## What is being asked:
Reproduce verbatim the lines of the material below, starting at the line with "SE in parentheses" and ending at the line with "are not statistically", both inclusive; skip the rest.
** Opening Records for this task block **
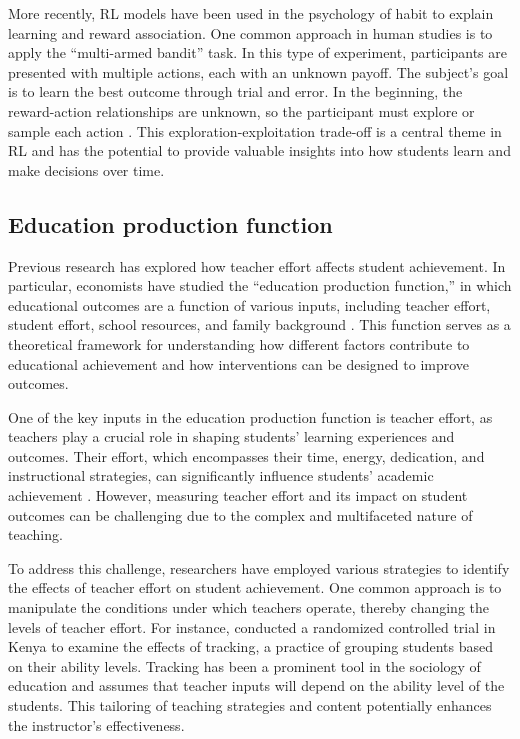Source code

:\documentclass[
  number,
  preprint,
  3p,
  onecolumn]{elsarticle}
\begin{document}
More recently, RL models have been used in the psychology of habit to
explain learning and reward association. One common approach in human
studies is to apply the ``multi-armed bandit'' task. In this type of
experiment, participants are presented with multiple actions, each with
an unknown payoff. The subject's goal is to learn the best outcome
through trial and error. In the beginning, the reward-action
relationships are unknown, so the participant must explore or sample
each action \citep{sutton2018} . This exploration-exploitation trade-off
is a central theme in RL and has the potential to provide valuable
insights into how students learn and make decisions over time.

\subsection{Education production
function}\label{education-production-function}

Previous research has explored how teacher effort affects student
achievement. In particular, economists have studied the ``education
production function,'' in which educational outcomes are a function of
various inputs, including teacher effort, student effort, school
resources, and family background \citep{hedges1994}. This function
serves as a theoretical framework for understanding how different
factors contribute to educational achievement and how interventions can
be designed to improve outcomes.

One of the key inputs in the education production function is teacher
effort, as teachers play a crucial role in shaping students' learning
experiences and outcomes. Their effort, which encompasses their time,
energy, dedication, and instructional strategies, can significantly
influence students' academic achievement \citep{rivkin2005}. However,
measuring teacher effort and its impact on student outcomes can be
challenging due to the complex and multifaceted nature of teaching.

To address this challenge, researchers have employed various strategies
to identify the effects of teacher effort on student achievement. One
common approach is to manipulate the conditions under which teachers
operate, thereby changing the levels of teacher effort. For instance,
\citep{duflo2011} conducted a randomized controlled trial in Kenya to
examine the effects of tracking, a practice of grouping students based
on their ability levels. Tracking has been a prominent tool in the
sociology of education and assumes that teacher inputs will depend on
the ability level of the students. This tailoring of teaching strategies
and content potentially enhances the instructor's effectiveness.
\end{document}
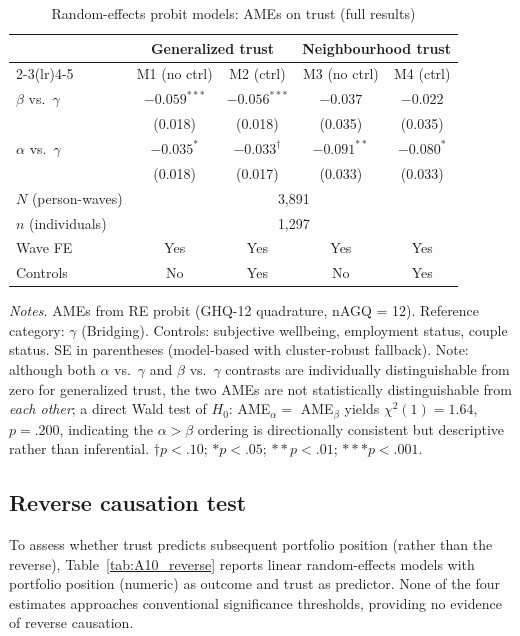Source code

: \documentclass[12pt, a4paper]{article}
\newcommand{\tablenote}[1]{\vspace{4pt}\par\footnotesize\textit{Notes.} #1}
\begin{document}
\begin{table}[H]
\centering
\caption{Random-effects probit models: AMEs on trust (full results)}
\label{tab:A9_reprobit}
\small
\begin{tabular}{lcccc}
\hline\hline
  & \multicolumn{2}{c}{Generalized trust} & \multicolumn{2}{c}{Neighbourhood trust} \\
  \cmidrule(lr){2-3}\cmidrule(lr){4-5}
  & M1 (no ctrl) & M2 (ctrl) & M3 (no ctrl) & M4 (ctrl) \\
\hline
  $\beta$ vs.\ $\gamma$ & $-0.059^{***}$ & $-0.056^{***}$ & $-0.037$       & $-0.022$      \\
                        & (0.018)       & (0.018)       & (0.035)        & (0.035)       \\[4pt]
  $\alpha$ vs.\ $\gamma$& $-0.035^{*}$  & $-0.033^{\dagger}$ & $-0.091^{**}$ & $-0.080^{*}$ \\
                        & (0.018)       & (0.017)       & (0.033)        & (0.033)       \\
\hline
  $N$ (person-waves)    & \multicolumn{4}{c}{3,891} \\
  $n$ (individuals)     & \multicolumn{4}{c}{1,297} \\
  Wave FE               & Yes & Yes & Yes & Yes \\
  Controls              & No  & Yes & No  & Yes \\
\hline\hline
\end{tabular}
\tablenote{AMEs from RE probit (GHQ-12 quadrature, nAGQ = 12).
Reference category: $\gamma$ (Bridging). Controls: subjective wellbeing,
employment status, couple status.
SE in parentheses (model-based with cluster-robust fallback).
Note: although both $\alpha$ vs.\ $\gamma$ and $\beta$ vs.\ $\gamma$ contrasts
are individually distinguishable from zero for generalized trust, the two AMEs
are not statistically distinguishable from \textit{each other}; a direct Wald
test of $H_0$: AME$_\alpha =$ AME$_\beta$ yields $\chi^2(1) = 1.64$, $p = .200$,
indicating the $\alpha > \beta$ ordering is directionally consistent but
descriptive rather than inferential.
$\dagger p<.10$; $* p<.05$; $** p<.01$; $*** p<.001$.}
\end{table}

\subsection{Reverse causation test}

To assess whether trust predicts subsequent portfolio position (rather than
the reverse), Table~\ref{tab:A10_reverse} reports linear random-effects
models with portfolio position (numeric) as outcome and trust as predictor.
None of the four estimates approaches conventional significance thresholds,
providing no evidence of reverse causation.
\end{document}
** Closing Records for this task block **
## Finished exercise:
SE in parentheses (model-based with cluster-robust fallback).
Note: although both $\alpha$ vs.\ $\gamma$ and $\beta$ vs.\ $\gamma$ contrasts
are individually distinguishable from zero for generalized trust, the two AMEs
are not statistically distinguishable from \textit{each other}; a direct Wald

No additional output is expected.